Gaudêncio Torquato
A
arquitetura dos Poderes no Brasil apresenta fissuras, comprometendo os
princípios de autonomia, harmonia e independência, conforme reza a letra
constitucional. Ora, é o Poder Executivo, que costumeiramente invade a
seara do Legislativo, por meio de uma grande quantidade de Medidas
Provisórias, sem caráter de urgência, conforme elas exigem; ora é o
Poder Legislativo, que deixa imenso vácuo ao não aprovar legislação
infraconstitucional para fechar os buracos abertos pela CF de 88.
E nesse
vácuo entra o Poder Judiciário, ao qual são submetidas questões de
natureza constitucional não resolvidas por lei. Uma onda crítica bate
nas portas da Suprema Corte, agora acusada de invadir a roça do Poder
Legislativo, dando vazão ao conceito de judiocracia, democracia plasmada
sob o jugo dos aplicadores da lei.
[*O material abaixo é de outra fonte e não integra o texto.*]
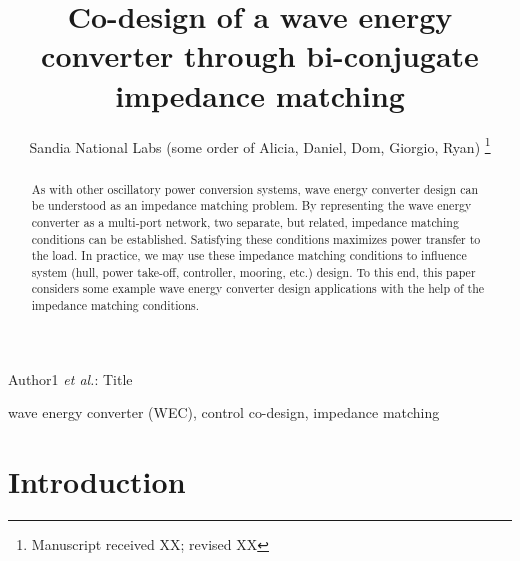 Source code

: \documentclass[lettersize,journal]{IEEEtran}
\begin{document}
\title{Co-design of a wave energy converter through bi-conjugate impedance matching }
{}
\author{Sandia National Labs (some order of Alicia, Daniel, Dom, Giorgio, Ryan)
\thanks{Manuscript received XX; revised XX}}

%
{Author1 \MakeLowercase{\textit{et al.}}: Title}


\maketitle

\begin{abstract}
As with other oscillatory power conversion systems, wave energy converter design can be understood as an impedance matching problem.
By representing the wave energy converter as a multi-port network, two separate, but related, impedance matching conditions can be established.
Satisfying these conditions maximizes power transfer to the load.
In practice, we may use these impedance matching conditions to influence system (hull, power take-off, controller, mooring, etc.) design.
To this end, this paper considers some example wave energy converter design applications with the help of the impedance matching conditions.
\end{abstract}

\begin{IEEEkeywords}
wave energy converter (WEC), control co-design, impedance matching
\end{IEEEkeywords}

\section{Introduction}
\end{document}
Fosse essa apenas a mancha que suja
as vestes de Thêmis, a deusa da Justiça, os danos que têm abalado
seriamente a imagem do Judiciário, a partir da mais alta Corte, não
seriam tão graves.
A
artilharia pesada que tem o STF como alvo deve-se, sobretudo, à
suspeição sobre o comportamento de alguns ilustres componentes da Corte,
identificados como soldados de causas partidárias ou simpatizantes de
A, B ou C, figuras que os escolheram quando governavam o país. Ademais,
nos Estados, membros de instâncias judiciais, alguns de altas posições,
têm sido envolvidos com suspeita de favorecimentos.
Nunca se
viu o poder dos juízes tão abalado por críticas. A constatação é grave.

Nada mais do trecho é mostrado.